4. Клиент подстраивается под терапевта в собственных реакциях, игнорируя собственный внутренний процесс. Для меня именно эта особенность контакта «клиент – терапевт» в работе с эмоционально зависимой личностью является определяющей, наиболее значимой и заметной. Такой человек – непревзойденный мастер, прекрасно натренированный на считывание ожидаемых от него терапевтом (или наиболее уместных) реакций. Если терапевт по складу мягок и чувствителен, такой клиент выдает похожие реакции. Если «правильный ответ», считываемый по реакциям терапевта, – агрессия, то зависимая личность изображает агрессию. Сканирование желаемых/ожидаемых реакций происходит очень быстро, полуосознанно, на основании как вербальных, так и (в большей степени) невербальных проявлений терапевта. Терапевт с непроницаемой физиономией пугает эмоционально зависимую личность прежде всего тем, что считать ожидаемую реакцию так быстро, как в других случаях, не представляется возможным, а это вызывает резкое усиление тревоги. Попав к психоаналитику, такой клиент рассказывает ему о потаенных сексуальных комплексах, потому что уверен в уместности такого поведения (но вовсе не потому, что действительно ощущает эту тему как важную для себя). Зависимый клиент выстраивает свои проявления не как функцию от того, что чувствует сам, а как функцию от того, что, как ему кажется, чувствует терапевт и что терапевт, с его точки зрения, ожидает от него.

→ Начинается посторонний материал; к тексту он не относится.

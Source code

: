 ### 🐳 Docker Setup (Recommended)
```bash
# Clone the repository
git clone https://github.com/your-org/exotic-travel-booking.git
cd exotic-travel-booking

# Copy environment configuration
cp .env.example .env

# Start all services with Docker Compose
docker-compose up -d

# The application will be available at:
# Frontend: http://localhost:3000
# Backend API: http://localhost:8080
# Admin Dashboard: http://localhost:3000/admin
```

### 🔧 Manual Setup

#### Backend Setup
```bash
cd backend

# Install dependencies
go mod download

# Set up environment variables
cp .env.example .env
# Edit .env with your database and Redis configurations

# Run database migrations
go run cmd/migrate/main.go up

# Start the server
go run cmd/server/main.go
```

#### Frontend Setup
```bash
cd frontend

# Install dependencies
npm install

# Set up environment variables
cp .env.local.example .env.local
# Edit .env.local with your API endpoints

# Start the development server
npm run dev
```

Помню исключительно поучительный для меня случай. Я работала с клиенткой, тридцатилетней матерью семейства, страдавшей от хронической тревоги и подавленности, в течение девяти месяцев, не наблюдая существенного прогресса и очень расстраиваясь по этому поводу. Я находилась тогда на старте своей практики и много требовала от себя; я была уверена, что что-то делаю неправильно, но не понимала, что именно, и была очень недовольна собой. Я бесконечно ходила (хочется написать – таскалась) на супервизии по этому случаю, но дело не двигалось – до тех пор, пока однажды на сессии я не обратила внимание на специфический быстрый взгляд, который кинула на меня клиентка, когда я в очередной раз спросила ее о том, что она чувствует. Она ответила мне, но ответила с запинкой, потому что, в свою очередь, заметила, что я как-то странно на нее смотрю. И тут меня осенила догадка. Клиентка пыталась считать правильный ответ на задаваемый мной вопрос по выражению моего лица. Я испытала очень сильные чувства, когда через несколько минут после, когда я стала с ней об этом говорить, она призналась, что я права и что уже почти год на каждой сессии она пытается отвечать «правильно», но до сих пор имеет очень туманное представление не только о том, что именно чувствует, но и о том, чувствует ли она вообще что-нибудь, кроме тревоги и пустоты! Я была в глубоком шоке. Только много позже я поняла, что само по себе такое заявление клиентки было признаком ее продвижения – без сомнения, на ранних этапах терапии у нее не хватило бы духу в этом признаться.